Interesting basket of fiction by new crop of writers
Chennai: These four recently published works of fiction are interesting for the assortment of new writing that the publishing industry is now offering a wider canvas to writers to blend a re-evaluation of values with the changing times, and yet not giving up on the basic values like fairness and love.
The ‘Unprodigal’ by Manu Dhawan, a former private equity professional and banker-turned writer recently, is particularly a compelling story about fathers and sons in post-Independent India. Starting with a seemingly innocuous train journey by Aryan junior, the protagonist, son of a rich industrialist father, who could even command the latter to deploy a chopper to find him when the youth is unwittingly in the midst of drug traffickers and has all but not got lost, the narrative plumbs the depth of a deeper and wider conspiracy that even tangentially draws on a ‘telecom scam’ in post-Liberal India, all in the process of Aryan’s own self-discovery and becoming a Man to affirm the values given by his grandfather to take on even “the mightiest” in the interest of fairness and truth. There is a spark of the wisdom of ‘old is gold’ touch to the narrative, but, nevertheless, wakes up the reader to newer possibilities of confronting today’s reality where every economic activity comes at price you may not even be aware of. Manu Dhawan does provoke the reader into reflections.
The noted Tamil Nadu IAS officer, K Vijayakarthikeyan’s ‘Heart Quake’, in the thriller fiction genre, is about a “patriotic IAS officer” who wants to punish the politician who thinks he can endlessly “manipulate the system”. Though the concept of ‘patriotism’ has undergone different semantic shades today in the context of rise of right-wing political doctrines, Vijayakarthikeyan brings to his engaging narrative a slice of modern investigative gadgets as well that can help to “pin down” another grey shade in the bureaucracy itself who allegedly helps the politician. In effect, it is a story about a new emerging upper class in the Indian administrative establishment who, while earning privileges and perks on the one hand thanks to Pay Commissions, want to clean up the system “from within”. The action-packed novel chimes well with the political mood in India today.
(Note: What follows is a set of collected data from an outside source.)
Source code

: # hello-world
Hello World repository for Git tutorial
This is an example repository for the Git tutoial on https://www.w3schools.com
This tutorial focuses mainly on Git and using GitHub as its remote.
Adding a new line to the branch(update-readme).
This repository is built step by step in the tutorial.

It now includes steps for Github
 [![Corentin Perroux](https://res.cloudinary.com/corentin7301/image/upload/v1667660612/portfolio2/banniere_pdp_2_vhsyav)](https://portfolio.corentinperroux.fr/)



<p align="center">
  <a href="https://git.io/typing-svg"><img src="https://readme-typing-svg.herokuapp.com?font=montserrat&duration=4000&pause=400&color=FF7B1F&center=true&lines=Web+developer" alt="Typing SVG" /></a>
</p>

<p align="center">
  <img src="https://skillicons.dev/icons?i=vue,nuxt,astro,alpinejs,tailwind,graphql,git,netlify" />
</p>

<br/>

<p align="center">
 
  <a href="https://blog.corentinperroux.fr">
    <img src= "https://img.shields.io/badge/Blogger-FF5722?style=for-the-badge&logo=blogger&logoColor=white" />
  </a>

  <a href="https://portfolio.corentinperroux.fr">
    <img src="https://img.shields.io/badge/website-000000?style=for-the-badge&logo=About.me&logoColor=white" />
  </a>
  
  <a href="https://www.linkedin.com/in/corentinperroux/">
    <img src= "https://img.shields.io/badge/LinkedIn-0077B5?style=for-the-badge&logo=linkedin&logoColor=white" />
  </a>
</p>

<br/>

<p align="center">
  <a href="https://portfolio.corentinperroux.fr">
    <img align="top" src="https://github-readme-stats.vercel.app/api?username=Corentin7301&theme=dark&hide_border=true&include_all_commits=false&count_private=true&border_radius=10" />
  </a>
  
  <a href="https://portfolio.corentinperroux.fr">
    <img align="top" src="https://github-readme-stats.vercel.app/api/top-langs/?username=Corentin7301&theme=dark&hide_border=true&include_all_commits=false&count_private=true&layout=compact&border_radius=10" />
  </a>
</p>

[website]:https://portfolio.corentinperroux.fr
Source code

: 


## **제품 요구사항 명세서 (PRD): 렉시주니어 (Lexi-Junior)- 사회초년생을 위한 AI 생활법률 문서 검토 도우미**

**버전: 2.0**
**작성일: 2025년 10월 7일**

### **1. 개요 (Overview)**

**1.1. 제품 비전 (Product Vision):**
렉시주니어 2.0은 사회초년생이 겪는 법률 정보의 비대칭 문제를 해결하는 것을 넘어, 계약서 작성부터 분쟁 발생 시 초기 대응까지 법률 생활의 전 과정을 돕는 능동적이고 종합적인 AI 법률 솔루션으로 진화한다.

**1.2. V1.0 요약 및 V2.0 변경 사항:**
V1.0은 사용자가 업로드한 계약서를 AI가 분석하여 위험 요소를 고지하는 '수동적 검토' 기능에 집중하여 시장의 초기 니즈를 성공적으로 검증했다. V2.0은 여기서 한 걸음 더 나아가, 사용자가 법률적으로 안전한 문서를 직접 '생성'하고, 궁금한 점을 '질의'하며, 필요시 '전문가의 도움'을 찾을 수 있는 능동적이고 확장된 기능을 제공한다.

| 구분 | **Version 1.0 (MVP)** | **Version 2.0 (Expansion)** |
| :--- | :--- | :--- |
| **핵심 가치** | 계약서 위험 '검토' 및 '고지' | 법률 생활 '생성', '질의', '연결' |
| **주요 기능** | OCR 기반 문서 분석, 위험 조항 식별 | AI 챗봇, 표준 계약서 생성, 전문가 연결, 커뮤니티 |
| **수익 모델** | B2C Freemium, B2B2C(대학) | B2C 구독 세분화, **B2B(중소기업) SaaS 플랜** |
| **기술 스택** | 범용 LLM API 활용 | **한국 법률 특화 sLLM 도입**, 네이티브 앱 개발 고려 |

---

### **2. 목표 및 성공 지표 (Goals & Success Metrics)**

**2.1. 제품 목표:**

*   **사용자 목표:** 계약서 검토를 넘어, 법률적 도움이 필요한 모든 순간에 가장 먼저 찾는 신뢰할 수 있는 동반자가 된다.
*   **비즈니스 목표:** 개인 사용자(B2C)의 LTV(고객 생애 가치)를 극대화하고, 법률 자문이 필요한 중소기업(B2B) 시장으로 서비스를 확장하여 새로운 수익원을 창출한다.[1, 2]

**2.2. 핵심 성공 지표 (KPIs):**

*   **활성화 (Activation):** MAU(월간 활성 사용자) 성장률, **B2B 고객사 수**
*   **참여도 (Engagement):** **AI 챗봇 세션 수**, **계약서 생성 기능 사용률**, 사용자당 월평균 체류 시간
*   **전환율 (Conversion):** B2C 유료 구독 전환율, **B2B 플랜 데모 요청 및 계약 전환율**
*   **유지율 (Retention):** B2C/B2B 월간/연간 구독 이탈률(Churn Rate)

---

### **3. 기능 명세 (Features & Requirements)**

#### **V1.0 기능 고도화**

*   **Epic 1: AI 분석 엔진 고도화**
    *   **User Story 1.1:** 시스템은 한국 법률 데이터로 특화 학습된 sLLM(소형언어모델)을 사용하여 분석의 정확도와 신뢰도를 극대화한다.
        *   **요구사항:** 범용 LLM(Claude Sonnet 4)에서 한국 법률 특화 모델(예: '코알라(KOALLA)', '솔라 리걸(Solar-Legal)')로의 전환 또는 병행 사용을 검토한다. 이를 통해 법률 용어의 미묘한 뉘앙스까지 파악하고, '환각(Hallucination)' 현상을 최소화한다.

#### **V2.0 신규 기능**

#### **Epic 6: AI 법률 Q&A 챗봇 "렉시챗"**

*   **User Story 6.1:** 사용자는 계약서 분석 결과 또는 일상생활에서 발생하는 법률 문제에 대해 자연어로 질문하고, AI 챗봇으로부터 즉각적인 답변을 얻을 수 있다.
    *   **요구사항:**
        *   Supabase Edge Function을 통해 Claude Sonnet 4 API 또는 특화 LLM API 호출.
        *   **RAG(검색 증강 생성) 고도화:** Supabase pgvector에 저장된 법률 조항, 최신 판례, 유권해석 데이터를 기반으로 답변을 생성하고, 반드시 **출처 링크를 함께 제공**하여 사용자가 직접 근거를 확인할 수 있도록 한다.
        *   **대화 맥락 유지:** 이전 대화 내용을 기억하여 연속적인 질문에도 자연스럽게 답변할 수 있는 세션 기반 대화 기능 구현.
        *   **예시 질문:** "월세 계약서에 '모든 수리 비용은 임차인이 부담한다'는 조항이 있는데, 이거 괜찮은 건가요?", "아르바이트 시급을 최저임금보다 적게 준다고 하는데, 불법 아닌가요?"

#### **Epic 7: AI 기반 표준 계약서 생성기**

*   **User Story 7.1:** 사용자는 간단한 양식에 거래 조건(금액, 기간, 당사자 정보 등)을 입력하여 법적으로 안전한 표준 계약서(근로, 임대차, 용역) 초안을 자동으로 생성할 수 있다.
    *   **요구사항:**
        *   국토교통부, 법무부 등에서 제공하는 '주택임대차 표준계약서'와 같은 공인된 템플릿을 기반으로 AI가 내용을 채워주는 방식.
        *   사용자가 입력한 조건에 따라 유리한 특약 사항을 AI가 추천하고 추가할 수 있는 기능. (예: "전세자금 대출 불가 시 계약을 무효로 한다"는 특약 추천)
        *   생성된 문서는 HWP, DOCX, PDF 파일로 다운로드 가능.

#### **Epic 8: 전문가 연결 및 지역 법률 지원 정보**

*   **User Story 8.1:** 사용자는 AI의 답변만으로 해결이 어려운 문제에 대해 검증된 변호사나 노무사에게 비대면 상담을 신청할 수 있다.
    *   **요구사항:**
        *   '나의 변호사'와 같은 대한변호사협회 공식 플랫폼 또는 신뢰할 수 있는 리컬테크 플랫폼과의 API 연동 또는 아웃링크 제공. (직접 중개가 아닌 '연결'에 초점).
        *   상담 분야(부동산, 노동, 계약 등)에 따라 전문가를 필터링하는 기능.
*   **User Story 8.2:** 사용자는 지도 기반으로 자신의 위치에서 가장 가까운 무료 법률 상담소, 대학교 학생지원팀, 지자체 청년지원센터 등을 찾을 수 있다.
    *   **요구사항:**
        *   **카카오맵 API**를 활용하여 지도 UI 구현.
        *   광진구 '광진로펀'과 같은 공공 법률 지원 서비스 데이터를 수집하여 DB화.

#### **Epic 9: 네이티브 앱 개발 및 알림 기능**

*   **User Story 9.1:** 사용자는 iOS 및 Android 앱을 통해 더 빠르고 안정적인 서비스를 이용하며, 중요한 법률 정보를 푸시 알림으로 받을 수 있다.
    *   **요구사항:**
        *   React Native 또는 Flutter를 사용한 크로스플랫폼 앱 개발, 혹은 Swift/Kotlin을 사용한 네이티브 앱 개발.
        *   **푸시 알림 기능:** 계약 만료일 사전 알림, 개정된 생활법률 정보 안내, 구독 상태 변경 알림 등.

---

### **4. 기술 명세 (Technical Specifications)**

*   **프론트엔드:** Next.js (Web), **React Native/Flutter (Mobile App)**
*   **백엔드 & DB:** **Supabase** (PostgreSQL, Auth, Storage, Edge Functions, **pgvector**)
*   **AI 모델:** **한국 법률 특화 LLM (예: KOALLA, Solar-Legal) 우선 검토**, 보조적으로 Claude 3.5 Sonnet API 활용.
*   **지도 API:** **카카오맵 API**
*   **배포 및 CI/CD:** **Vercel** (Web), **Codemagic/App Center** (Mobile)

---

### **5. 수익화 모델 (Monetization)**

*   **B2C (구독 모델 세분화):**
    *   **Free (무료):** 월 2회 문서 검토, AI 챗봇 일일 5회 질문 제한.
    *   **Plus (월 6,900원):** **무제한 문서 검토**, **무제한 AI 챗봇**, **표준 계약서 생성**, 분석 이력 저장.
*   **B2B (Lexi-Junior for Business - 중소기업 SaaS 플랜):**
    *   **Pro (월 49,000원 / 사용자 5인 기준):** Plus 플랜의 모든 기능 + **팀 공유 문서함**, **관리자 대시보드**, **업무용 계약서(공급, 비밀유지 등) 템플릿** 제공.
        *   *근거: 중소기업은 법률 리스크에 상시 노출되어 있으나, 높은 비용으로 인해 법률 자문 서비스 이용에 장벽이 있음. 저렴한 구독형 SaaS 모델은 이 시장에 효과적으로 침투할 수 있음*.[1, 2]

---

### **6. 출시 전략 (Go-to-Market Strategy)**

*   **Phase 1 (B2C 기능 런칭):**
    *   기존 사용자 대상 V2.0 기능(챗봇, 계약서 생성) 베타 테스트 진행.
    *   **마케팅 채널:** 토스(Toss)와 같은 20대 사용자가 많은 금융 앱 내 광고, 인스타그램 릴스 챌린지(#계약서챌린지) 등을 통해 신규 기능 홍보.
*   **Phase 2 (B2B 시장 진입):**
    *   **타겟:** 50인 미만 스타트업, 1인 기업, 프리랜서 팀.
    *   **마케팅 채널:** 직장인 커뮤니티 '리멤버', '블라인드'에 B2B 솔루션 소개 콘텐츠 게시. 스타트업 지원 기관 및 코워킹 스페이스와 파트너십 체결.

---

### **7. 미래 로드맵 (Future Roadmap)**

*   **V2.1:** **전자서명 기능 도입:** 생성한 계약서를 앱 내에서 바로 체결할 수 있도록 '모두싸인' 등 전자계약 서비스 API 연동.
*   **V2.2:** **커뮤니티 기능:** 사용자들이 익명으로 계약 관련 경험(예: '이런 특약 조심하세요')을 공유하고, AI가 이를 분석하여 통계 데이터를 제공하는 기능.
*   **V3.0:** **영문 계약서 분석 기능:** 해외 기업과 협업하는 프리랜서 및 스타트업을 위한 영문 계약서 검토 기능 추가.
‘Everglow’ by Nandita Bose, a Bengaluru-based writer, who the preface says lives with “three dogs, two cats and a food obsession”, seeks to bring the waft of Rabindra Sangeet into print. It is a gently flowing, sensitive love story involving a homeless girl Disha, who comes to Calcutta from her village Hamirpur, with the help of her father’s friend, to live in a large joint family. There she also finds her life’s love in Siddhant. The musical sense draws the two together as Disha is a classically trained singer and Siddhant, a lead guitarist of a rock band. The weaves of love conflicts and confluence is what makes the fabric of this romantic fiction in a fast-paced, urban setting.
‘Bathinda to Bangkok’, by Vibha Batra, who writes a whole range of audience from children to senior citizens and the social media savvy-writer who “can be found in quaint cafes in Chennai, hunched over her laptop”, brings an uncommon vigour to existential dilemmas of love, separation and re-unions that today’s younger generation often run against, with an unconventional mix of structured language and colloquial speech-acts, akin to the hybrid one comes across frequently in social media. The straight, no-holds-barred narrative shows how love in the contemporary digital context is no longer the gentleman holding up a rose!
True to the much trumpeted idea variety is the spice of life, in sum all these four books in this lot commend themselves for their respective new flavours.